Dinner with the Goriabs


In the Old Testament, the Israelites set stone monuments to commemorate when God moved so that in years ahead they could look back and remember what He did and be reminded of His character. Some of my memories feel like “setting stones”. During the year I lived in Sarajevo, Bosnia; through people, through experiences, through His voice, God taught me so much about who He is and He shared His heart for the nations with me. It was a turning point of which I can’t go back, nor would I want to.

What “stones” have been set in your life? What significant moments can you recall where God taught you something, where God moved, where God revealed more of Himself to you? My guess is sometimes these beautiful moments might be accompanied by the difficult. Though I look on my year in Bosnia with deep fondness, it was not an easy season. I think God is so gracious to use difficult times and circumstances to produce something beautiful in us and to reveal more of Himself and His glory to us.

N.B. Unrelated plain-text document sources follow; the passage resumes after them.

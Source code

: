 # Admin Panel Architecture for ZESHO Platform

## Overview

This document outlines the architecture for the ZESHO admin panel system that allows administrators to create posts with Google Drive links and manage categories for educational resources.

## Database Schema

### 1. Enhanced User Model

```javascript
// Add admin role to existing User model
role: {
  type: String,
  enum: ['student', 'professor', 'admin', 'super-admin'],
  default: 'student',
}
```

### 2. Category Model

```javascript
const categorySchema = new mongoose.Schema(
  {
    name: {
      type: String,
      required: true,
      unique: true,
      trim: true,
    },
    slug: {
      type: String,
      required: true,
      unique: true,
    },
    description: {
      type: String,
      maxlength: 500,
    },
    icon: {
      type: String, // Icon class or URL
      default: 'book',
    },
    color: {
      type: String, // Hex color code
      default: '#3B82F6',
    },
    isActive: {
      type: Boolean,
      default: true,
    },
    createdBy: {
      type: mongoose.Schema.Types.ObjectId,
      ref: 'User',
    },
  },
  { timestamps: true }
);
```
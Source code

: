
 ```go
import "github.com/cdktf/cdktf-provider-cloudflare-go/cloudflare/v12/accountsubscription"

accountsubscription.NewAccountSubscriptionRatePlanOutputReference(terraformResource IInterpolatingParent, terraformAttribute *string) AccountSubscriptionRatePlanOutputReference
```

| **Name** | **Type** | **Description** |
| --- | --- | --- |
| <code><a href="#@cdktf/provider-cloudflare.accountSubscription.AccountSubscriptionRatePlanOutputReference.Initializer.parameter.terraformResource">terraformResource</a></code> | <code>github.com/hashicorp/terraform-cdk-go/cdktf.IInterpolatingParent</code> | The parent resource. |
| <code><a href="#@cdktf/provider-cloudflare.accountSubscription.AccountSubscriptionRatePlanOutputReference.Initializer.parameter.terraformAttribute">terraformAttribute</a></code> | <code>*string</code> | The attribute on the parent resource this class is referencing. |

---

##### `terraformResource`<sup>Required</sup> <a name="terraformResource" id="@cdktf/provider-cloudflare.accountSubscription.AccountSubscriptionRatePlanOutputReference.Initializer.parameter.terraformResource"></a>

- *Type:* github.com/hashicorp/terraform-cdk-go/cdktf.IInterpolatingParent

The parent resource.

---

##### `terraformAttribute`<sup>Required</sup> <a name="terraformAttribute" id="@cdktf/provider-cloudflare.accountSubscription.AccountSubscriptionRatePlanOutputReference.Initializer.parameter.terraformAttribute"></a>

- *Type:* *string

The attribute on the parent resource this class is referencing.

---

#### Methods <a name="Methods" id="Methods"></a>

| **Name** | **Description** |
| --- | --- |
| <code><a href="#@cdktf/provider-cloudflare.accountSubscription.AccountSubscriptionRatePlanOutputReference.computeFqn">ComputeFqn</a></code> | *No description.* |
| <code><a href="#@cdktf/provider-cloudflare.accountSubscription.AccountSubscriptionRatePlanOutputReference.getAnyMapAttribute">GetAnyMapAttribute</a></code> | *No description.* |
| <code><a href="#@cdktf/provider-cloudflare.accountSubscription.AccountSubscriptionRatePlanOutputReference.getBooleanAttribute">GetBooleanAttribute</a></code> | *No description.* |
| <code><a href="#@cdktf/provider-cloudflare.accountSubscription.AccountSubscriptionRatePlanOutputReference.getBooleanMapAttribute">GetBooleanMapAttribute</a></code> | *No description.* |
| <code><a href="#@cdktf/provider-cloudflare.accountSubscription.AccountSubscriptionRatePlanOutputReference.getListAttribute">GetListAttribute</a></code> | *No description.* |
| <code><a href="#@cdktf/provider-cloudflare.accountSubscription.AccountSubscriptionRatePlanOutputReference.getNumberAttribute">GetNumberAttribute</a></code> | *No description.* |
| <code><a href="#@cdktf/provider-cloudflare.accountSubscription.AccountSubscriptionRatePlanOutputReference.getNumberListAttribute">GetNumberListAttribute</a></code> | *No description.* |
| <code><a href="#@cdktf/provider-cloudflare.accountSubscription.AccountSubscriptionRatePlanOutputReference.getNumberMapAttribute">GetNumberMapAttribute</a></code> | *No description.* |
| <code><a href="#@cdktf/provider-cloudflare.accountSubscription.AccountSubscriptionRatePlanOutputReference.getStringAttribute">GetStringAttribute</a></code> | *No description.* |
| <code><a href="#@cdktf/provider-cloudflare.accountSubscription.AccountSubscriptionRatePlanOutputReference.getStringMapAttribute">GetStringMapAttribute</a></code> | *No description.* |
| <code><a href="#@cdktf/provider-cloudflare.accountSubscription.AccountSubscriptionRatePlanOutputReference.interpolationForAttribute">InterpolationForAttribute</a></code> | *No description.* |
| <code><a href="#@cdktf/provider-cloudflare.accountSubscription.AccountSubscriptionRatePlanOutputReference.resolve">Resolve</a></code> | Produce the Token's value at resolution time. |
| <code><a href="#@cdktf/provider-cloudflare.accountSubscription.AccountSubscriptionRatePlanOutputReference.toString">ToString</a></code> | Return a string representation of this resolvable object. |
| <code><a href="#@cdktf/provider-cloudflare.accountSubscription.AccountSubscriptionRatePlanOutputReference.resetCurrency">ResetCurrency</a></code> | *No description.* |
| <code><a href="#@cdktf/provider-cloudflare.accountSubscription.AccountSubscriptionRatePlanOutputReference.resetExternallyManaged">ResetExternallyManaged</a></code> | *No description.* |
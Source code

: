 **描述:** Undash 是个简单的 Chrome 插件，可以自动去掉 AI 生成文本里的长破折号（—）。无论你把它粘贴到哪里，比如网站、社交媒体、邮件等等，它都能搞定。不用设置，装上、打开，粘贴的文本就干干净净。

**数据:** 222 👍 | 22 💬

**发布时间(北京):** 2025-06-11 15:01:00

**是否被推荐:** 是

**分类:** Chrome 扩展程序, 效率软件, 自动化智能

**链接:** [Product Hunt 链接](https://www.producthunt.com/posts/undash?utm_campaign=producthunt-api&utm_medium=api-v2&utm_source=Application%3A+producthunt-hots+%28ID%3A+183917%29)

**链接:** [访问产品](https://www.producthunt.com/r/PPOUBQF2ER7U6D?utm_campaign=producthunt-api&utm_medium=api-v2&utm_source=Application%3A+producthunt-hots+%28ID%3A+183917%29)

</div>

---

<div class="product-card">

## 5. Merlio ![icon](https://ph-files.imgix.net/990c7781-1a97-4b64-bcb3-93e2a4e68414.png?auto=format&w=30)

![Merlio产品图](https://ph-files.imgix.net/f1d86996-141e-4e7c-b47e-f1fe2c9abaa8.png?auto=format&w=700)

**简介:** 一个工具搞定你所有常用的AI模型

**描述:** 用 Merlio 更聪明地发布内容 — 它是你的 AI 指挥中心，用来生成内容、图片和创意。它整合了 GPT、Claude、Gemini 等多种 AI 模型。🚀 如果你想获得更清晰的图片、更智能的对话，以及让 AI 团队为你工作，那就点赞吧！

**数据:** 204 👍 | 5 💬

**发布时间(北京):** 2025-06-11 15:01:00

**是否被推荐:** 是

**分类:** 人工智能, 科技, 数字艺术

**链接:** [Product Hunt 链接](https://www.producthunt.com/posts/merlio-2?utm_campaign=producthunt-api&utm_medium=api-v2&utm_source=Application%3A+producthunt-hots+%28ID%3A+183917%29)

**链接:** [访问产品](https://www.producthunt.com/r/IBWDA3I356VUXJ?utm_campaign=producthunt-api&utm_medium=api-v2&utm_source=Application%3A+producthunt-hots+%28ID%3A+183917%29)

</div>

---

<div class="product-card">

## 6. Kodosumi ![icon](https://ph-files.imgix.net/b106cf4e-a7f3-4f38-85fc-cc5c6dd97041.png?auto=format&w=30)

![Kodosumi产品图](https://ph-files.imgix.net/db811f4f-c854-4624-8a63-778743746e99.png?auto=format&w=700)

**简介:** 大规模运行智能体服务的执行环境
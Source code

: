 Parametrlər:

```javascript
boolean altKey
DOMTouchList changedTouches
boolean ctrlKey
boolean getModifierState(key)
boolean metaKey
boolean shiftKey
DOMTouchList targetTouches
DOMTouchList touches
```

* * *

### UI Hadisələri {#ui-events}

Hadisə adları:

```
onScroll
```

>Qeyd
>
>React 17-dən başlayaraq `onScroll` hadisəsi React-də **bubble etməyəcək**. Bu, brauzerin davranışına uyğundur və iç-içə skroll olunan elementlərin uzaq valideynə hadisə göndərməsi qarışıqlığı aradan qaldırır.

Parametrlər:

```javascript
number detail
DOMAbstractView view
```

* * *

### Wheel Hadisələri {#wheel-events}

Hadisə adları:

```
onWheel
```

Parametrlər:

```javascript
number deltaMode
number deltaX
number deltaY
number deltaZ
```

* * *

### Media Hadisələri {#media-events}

In the book of Joshua, the story of the Israelites crossing into the Promised Land is recounted. After over four hundreds of year of slavery and forty years of struggling (an understatement) in the wilderness the Israelites are about to enter into what God has promised them. Their original leader, Moses, has since passed away and their newly anointed leader, Joshua, is guiding them. The only thing that stands in their way is the Jordan River. Once again, God intervenes and parts the waters so that His people may cross.

 “Now the Jordan is at flood stage all during harvest. Yet as soon as the priests who carried the ark reached the Jordan and their feet touched the water’s edge, the water from upstream stopped flowing. The priests…stood firm on dry ground in the middle of the Jordan while all Israel passed by until the whole nation had completed the crossing on dry ground…No sooner had they [the priests] set their feet on the dry ground than the waters of the Jordan returned to their place and ran at flood stage as before.” (Joshua 3:15 & 17; 4:18).

After the nation had passed through the waters, the Lord commanded Joshua to choose twelve men to each pick up one stone from the middle of the Jordan where the priests stood, and carry them to the place they were staying.

“So Joshua called together the 12 men he had appointed and said to them, ‘Go over before the ark of the Lord your God into the middle of the Jordan. Each of you is to take up on a stone on his shoulder…to serve as a sign among you'…These stones are to be a memorial to the people of Israel forever…Joshua set up the twelve stones... And they are there to this day.” (Joshua 4:4-5 & 9).

These stones served as a reminder of God’s faithfulness, provision and miraculous power. But years later, when the Israelites gazed at them and they were whisked back to a different time and place, I’m willing to bet it was not without also remembering the difficulty, the pain and the suffering. Take up 12 stones and carry them over with you”. The stones were burdensome; they were heavy. But. The richness of God’s glory overshadowed this.

“He said to the Israelites, “In the future when your descendants ask their fathers, ‘What do these stones mean?’ tell them ‘Israel crossed the Jordan on dry ground.’ For the Lord you God dried up the Jordan before you until you had crossed over. The Lord your God did to the Jordan just what He did to the Red Sea when He dried it up before we had all crossed over. He did this so that all peoples of the earth might know that the hand of the Lord is powerful and that you might always fear the Lord your God.” (Joshua 4:21 & 24).

God desires to make Himself known; He desires that all people will love and fear Him. In His goodness, He uses our “setting stone” moments to bring about this purpose. Let us look back, let us remember, how our God has fought for us, how our God has protected us, how our God has loved us.